* _ENTRIES SUPPLIED_:
▬▬▬▬▬▬▬▬▬▬

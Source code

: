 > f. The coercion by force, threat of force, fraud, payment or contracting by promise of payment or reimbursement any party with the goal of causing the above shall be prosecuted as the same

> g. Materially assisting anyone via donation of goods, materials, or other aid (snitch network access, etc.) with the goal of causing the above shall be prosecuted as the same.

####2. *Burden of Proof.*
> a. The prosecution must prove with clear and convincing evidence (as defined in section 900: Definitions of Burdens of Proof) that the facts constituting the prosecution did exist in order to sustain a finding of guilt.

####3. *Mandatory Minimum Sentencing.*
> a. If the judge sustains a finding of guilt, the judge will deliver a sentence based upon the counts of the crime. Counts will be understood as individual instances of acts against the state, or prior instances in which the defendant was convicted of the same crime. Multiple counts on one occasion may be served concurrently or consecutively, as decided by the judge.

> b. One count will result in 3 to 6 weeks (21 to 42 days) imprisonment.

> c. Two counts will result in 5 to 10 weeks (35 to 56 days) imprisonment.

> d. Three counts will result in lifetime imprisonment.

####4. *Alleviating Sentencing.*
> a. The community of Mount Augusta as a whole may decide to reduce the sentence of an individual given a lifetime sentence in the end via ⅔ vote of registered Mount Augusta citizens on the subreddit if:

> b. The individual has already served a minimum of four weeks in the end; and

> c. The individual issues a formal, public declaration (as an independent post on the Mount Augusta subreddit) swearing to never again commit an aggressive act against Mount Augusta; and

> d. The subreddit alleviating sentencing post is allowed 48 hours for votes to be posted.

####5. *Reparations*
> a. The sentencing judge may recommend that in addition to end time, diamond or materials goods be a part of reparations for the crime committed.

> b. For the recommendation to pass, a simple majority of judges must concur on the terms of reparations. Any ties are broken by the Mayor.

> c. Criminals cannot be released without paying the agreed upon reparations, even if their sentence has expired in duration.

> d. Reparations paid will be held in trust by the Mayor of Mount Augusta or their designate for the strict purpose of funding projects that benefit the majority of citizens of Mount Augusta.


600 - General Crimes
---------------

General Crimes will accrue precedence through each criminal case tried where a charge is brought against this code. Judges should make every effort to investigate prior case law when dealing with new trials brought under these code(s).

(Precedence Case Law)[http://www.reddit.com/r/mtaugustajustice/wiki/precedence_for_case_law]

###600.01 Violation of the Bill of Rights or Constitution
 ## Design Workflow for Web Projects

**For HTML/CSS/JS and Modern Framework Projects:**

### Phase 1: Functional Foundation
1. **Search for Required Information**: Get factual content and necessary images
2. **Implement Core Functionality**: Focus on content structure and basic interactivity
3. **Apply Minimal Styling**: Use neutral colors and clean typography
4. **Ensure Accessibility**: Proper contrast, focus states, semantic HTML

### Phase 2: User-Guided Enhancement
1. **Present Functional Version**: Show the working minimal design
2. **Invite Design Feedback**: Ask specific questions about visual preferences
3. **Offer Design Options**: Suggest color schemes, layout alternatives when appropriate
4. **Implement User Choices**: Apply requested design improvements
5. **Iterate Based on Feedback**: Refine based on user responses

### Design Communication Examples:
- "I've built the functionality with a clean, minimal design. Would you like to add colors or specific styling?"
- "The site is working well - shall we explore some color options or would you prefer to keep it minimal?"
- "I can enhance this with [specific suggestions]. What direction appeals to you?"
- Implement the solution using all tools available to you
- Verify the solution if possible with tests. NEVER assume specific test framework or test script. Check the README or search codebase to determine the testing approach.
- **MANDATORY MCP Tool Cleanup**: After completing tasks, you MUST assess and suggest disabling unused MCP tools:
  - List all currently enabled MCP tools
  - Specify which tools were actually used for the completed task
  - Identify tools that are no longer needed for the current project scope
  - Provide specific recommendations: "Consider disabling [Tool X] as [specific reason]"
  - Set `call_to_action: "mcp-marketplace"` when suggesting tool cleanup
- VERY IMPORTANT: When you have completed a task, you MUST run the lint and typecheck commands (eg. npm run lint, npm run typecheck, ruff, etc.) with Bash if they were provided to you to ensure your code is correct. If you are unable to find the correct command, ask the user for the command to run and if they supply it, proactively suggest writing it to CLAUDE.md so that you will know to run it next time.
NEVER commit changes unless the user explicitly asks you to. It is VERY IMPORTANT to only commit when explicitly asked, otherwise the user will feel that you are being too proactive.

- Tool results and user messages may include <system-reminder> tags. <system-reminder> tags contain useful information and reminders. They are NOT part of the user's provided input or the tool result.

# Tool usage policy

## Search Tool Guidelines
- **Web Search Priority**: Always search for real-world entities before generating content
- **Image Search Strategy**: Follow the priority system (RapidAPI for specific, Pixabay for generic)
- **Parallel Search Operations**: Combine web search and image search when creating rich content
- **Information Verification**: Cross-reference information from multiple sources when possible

▬▬▬▬▬▬▬▬▬▬

* _TASK GOAL_: Restate the entries above, keeping every word intact.

* _ANSWER FOR THE TASK_:
Source code

: > f. The coercion by force, threat of force, fraud, payment or contracting by promise of payment or reimbursement any party with the goal of causing the above shall be prosecuted as the same

> g. Materially assisting anyone via donation of goods, materials, or other aid (snitch network access, etc.) with the goal of causing the above shall be prosecuted as the same.

####2. *Burden of Proof.*
> a. The prosecution must prove with clear and convincing evidence (as defined in section 900: Definitions of Burdens of Proof) that the facts constituting the prosecution did exist in order to sustain a finding of guilt.

####3. *Mandatory Minimum Sentencing.*
> a. If the judge sustains a finding of guilt, the judge will deliver a sentence based upon the counts of the crime. Counts will be understood as individual instances of acts against the state, or prior instances in which the defendant was convicted of the same crime. Multiple counts on one occasion may be served concurrently or consecutively, as decided by the judge.

> b. One count will result in 3 to 6 weeks (21 to 42 days) imprisonment.

> c. Two counts will result in 5 to 10 weeks (35 to 56 days) imprisonment.

> d. Three counts will result in lifetime imprisonment.

####4. *Alleviating Sentencing.*
> a. The community of Mount Augusta as a whole may decide to reduce the sentence of an individual given a lifetime sentence in the end via ⅔ vote of registered Mount Augusta citizens on the subreddit if:

> b. The individual has already served a minimum of four weeks in the end; and

> c. The individual issues a formal, public declaration (as an independent post on the Mount Augusta subreddit) swearing to never again commit an aggressive act against Mount Augusta; and

> d. The subreddit alleviating sentencing post is allowed 48 hours for votes to be posted.

####5. *Reparations*
> a. The sentencing judge may recommend that in addition to end time, diamond or materials goods be a part of reparations for the crime committed.

> b. For the recommendation to pass, a simple majority of judges must concur on the terms of reparations. Any ties are broken by the Mayor.

> c. Criminals cannot be released without paying the agreed upon reparations, even if their sentence has expired in duration.

> d. Reparations paid will be held in trust by the Mayor of Mount Augusta or their designate for the strict purpose of funding projects that benefit the majority of citizens of Mount Augusta.


600 - General Crimes
---------------

General Crimes will accrue precedence through each criminal case tried where a charge is brought against this code. Judges should make every effort to investigate prior case law when dealing with new trials brought under these code(s).

(Precedence Case Law)[http://www.reddit.com/r/mtaugustajustice/wiki/precedence_for_case_law]

###600.01 Violation of the Bill of Rights or Constitution
 ## Design Workflow for Web Projects

**For HTML/CSS/JS and Modern Framework Projects:**

### Phase 1: Functional Foundation
1. **Search for Required Information**: Get factual content and necessary images
2. **Implement Core Functionality**: Focus on content structure and basic interactivity
3. **Apply Minimal Styling**: Use neutral colors and clean typography
4. **Ensure Accessibility**: Proper contrast, focus states, semantic HTML

### Phase 2: User-Guided Enhancement
1. **Present Functional Version**: Show the working minimal design
2. **Invite Design Feedback**: Ask specific questions about visual preferences
3. **Offer Design Options**: Suggest color schemes, layout alternatives when appropriate
4. **Implement User Choices**: Apply requested design improvements
5. **Iterate Based on Feedback**: Refine based on user responses

### Design Communication Examples:
- "I've built the functionality with a clean, minimal design. Would you like to add colors or specific styling?"
- "The site is working well - shall we explore some color options or would you prefer to keep it minimal?"
- "I can enhance this with [specific suggestions]. What direction appeals to you?"
- Implement the solution using all tools available to you
- Verify the solution if possible with tests. NEVER assume specific test framework or test script. Check the README or search codebase to determine the testing approach.
- **MANDATORY MCP Tool Cleanup**: After completing tasks, you MUST assess and suggest disabling unused MCP tools:
  - List all currently enabled MCP tools
  - Specify which tools were actually used for the completed task
  - Identify tools that are no longer needed for the current project scope
  - Provide specific recommendations: "Consider disabling [Tool X] as [specific reason]"
  - Set `call_to_action: "mcp-marketplace"` when suggesting tool cleanup
- VERY IMPORTANT: When you have completed a task, you MUST run the lint and typecheck commands (eg. npm run lint, npm run typecheck, ruff, etc.) with Bash if they were provided to you to ensure your code is correct. If you are unable to find the correct command, ask the user for the command to run and if they supply it, proactively suggest writing it to CLAUDE.md so that you will know to run it next time.
NEVER commit changes unless the user explicitly asks you to. It is VERY IMPORTANT to only commit when explicitly asked, otherwise the user will feel that you are being too proactive.

- Tool results and user messages may include <system-reminder> tags. <system-reminder> tags contain useful information and reminders. They are NOT part of the user's provided input or the tool result.

# Tool usage policy

## Search Tool Guidelines
- **Web Search Priority**: Always search for real-world entities before generating content
- **Image Search Strategy**: Follow the priority system (RapidAPI for specific, Pixabay for generic)
- **Parallel Search Operations**: Combine web search and image search when creating rich content
- **Information Verification**: Cross-reference information from multiple sources when possible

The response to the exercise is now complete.